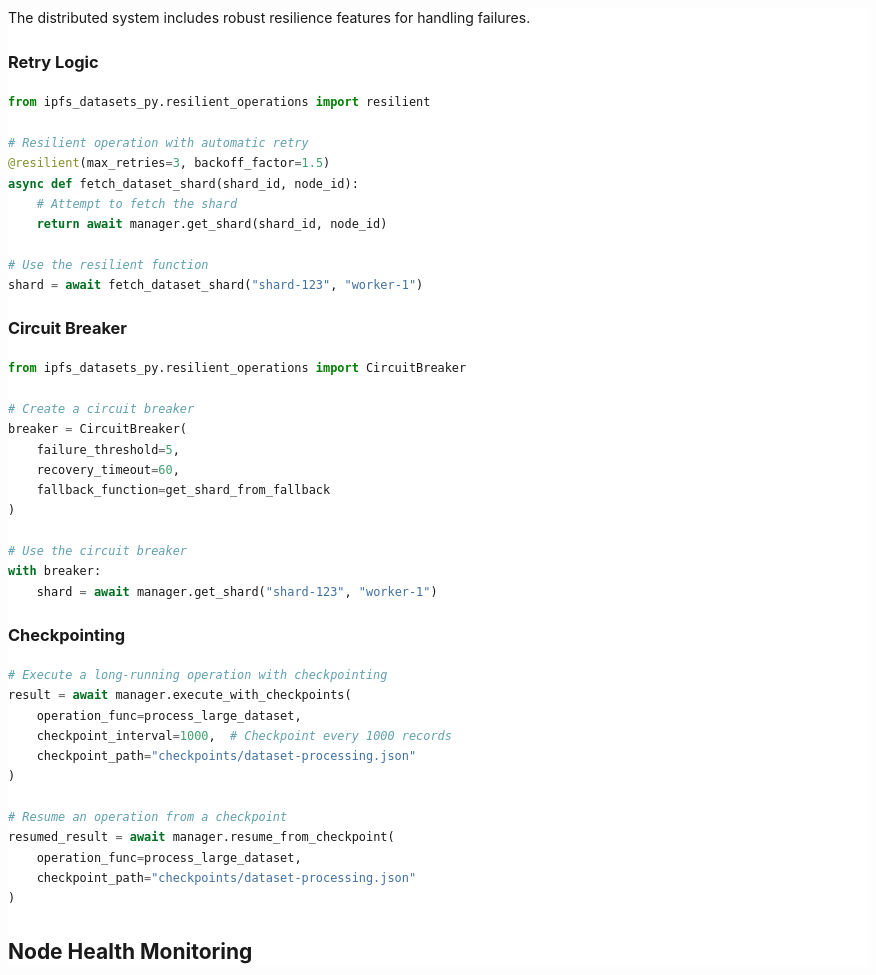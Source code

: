 The distributed system includes robust resilience features for handling failures.

### Retry Logic

```python
from ipfs_datasets_py.resilient_operations import resilient

# Resilient operation with automatic retry
@resilient(max_retries=3, backoff_factor=1.5)
async def fetch_dataset_shard(shard_id, node_id):
    # Attempt to fetch the shard
    return await manager.get_shard(shard_id, node_id)

# Use the resilient function
shard = await fetch_dataset_shard("shard-123", "worker-1")
```

### Circuit Breaker

```python
from ipfs_datasets_py.resilient_operations import CircuitBreaker

# Create a circuit breaker
breaker = CircuitBreaker(
    failure_threshold=5,
    recovery_timeout=60,
    fallback_function=get_shard_from_fallback
)

# Use the circuit breaker
with breaker:
    shard = await manager.get_shard("shard-123", "worker-1")
```

### Checkpointing

```python
# Execute a long-running operation with checkpointing
result = await manager.execute_with_checkpoints(
    operation_func=process_large_dataset,
    checkpoint_interval=1000,  # Checkpoint every 1000 records
    checkpoint_path="checkpoints/dataset-processing.json"
)

# Resume an operation from a checkpoint
resumed_result = await manager.resume_from_checkpoint(
    operation_func=process_large_dataset,
    checkpoint_path="checkpoints/dataset-processing.json"
)
```

## Node Health Monitoring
——————
▶ _Exercise_:
Your answer must be an exact copy of the data above, minus its pictures.

▶ _Answer to this task_:
Source code

: The distributed system includes robust resilience features for handling failures.

### Retry Logic

```python
from ipfs_datasets_py.resilient_operations import resilient

# Resilient operation with automatic retry
@resilient(max_retries=3, backoff_factor=1.5)
async def fetch_dataset_shard(shard_id, node_id):
    # Attempt to fetch the shard
    return await manager.get_shard(shard_id, node_id)

# Use the resilient function
shard = await fetch_dataset_shard("shard-123", "worker-1")
```

### Circuit Breaker

```python
from ipfs_datasets_py.resilient_operations import CircuitBreaker

# Create a circuit breaker
breaker = CircuitBreaker(
    failure_threshold=5,
    recovery_timeout=60,
    fallback_function=get_shard_from_fallback
)

# Use the circuit breaker
with breaker:
    shard = await manager.get_shard("shard-123", "worker-1")
```

### Checkpointing

```python
# Execute a long-running operation with checkpointing
result = await manager.execute_with_checkpoints(
    operation_func=process_large_dataset,
    checkpoint_interval=1000,  # Checkpoint every 1000 records
    checkpoint_path="checkpoints/dataset-processing.json"
)

# Resume an operation from a checkpoint
resumed_result = await manager.resume_from_checkpoint(
    operation_func=process_large_dataset,
    checkpoint_path="checkpoints/dataset-processing.json"
)
```

## Node Health Monitoring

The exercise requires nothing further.